Plus simple et non moins noble fut la fin de la princesse Marthe Bibesco. Je l’ai bien connue quand nous habitions l’île Saint-Louis, moi dans une cellule de trois mètres sur deux, elle dans un admirable appartement à la proue de l’île dont les fenêtres ne voyaient que la Seine et Notre-Dame. Elle avait été belle, riche, célèbre, entourée. Devenue impotente, à demi aveugle, ruinée et délaissée, elle conservait une gaieté, une drôlerie même qui supposaient une force et un courage hors du commun. Son valet de chambre s’appelait Mesmin. En me voyant arriver, elle appelait : « Mesmin, faites-nous du thé ! » Et il me semblait à chaque fois qu’elle commandait à ses propres mains, comme à des petites servantes diligentes mais indépendantes.

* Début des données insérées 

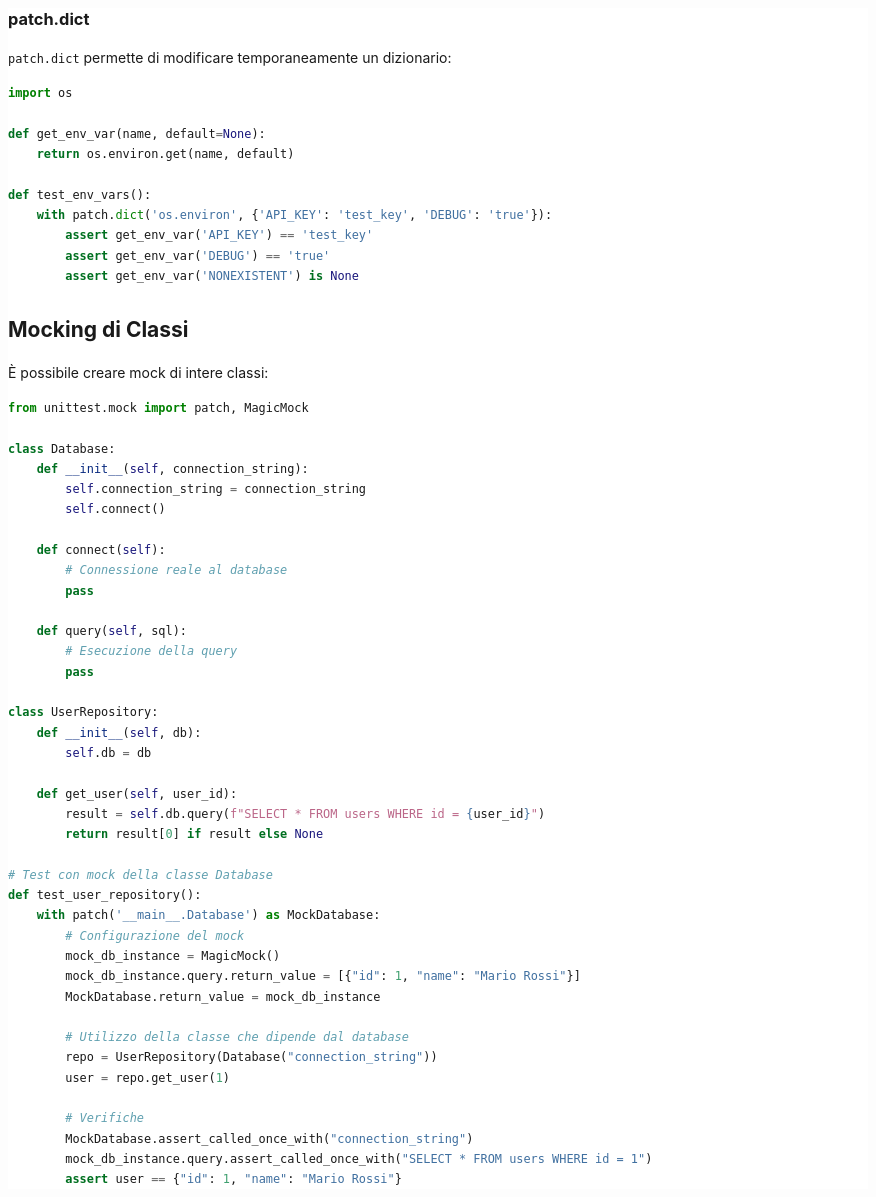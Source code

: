 ### patch.dict

`patch.dict` permette di modificare temporaneamente un dizionario:

```python
import os

def get_env_var(name, default=None):
    return os.environ.get(name, default)

def test_env_vars():
    with patch.dict('os.environ', {'API_KEY': 'test_key', 'DEBUG': 'true'}):
        assert get_env_var('API_KEY') == 'test_key'
        assert get_env_var('DEBUG') == 'true'
        assert get_env_var('NONEXISTENT') is None
```

## Mocking di Classi

È possibile creare mock di intere classi:

```python
from unittest.mock import patch, MagicMock

class Database:
    def __init__(self, connection_string):
        self.connection_string = connection_string
        self.connect()
    
    def connect(self):
        # Connessione reale al database
        pass
    
    def query(self, sql):
        # Esecuzione della query
        pass

class UserRepository:
    def __init__(self, db):
        self.db = db
    
    def get_user(self, user_id):
        result = self.db.query(f"SELECT * FROM users WHERE id = {user_id}")
        return result[0] if result else None

# Test con mock della classe Database
def test_user_repository():
    with patch('__main__.Database') as MockDatabase:
        # Configurazione del mock
        mock_db_instance = MagicMock()
        mock_db_instance.query.return_value = [{"id": 1, "name": "Mario Rossi"}]
        MockDatabase.return_value = mock_db_instance
        
        # Utilizzo della classe che dipende dal database
        repo = UserRepository(Database("connection_string"))
        user = repo.get_user(1)
        
        # Verifiche
        MockDatabase.assert_called_once_with("connection_string")
        mock_db_instance.query.assert_called_once_with("SELECT * FROM users WHERE id = 1")
        assert user == {"id": 1, "name": "Mario Rossi"}
```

Un après-midi, elle dit à la jeune femme qui lui tenait compagnie : « Aujourd’hui, je ne ferai pas la sieste, parce que j’attends une visite. »
— Quelle visite, madame ? Je n’ai pris aucun rendez-vous, s’étonna son amie.
— Si, si, j’attends quelqu’un !
Elle prit un livre et s’absorba dans sa lecture. Au bout d’un moment, elle dit :
— On a sonné. Voulez-vous aller ouvrir ?
— Je n’ai rien entendu. Vous êtes sûre qu’on a sonné ?
— Absolument. C’est ma visite. Allez, je vous prie.
La jeune femme obéit. Bien entendu, elle ne trouva personne sur le palier. Elle revint. Dans son grand fauteuil, son livre ouvert sur ses genoux, Marthe Bibesco était morte.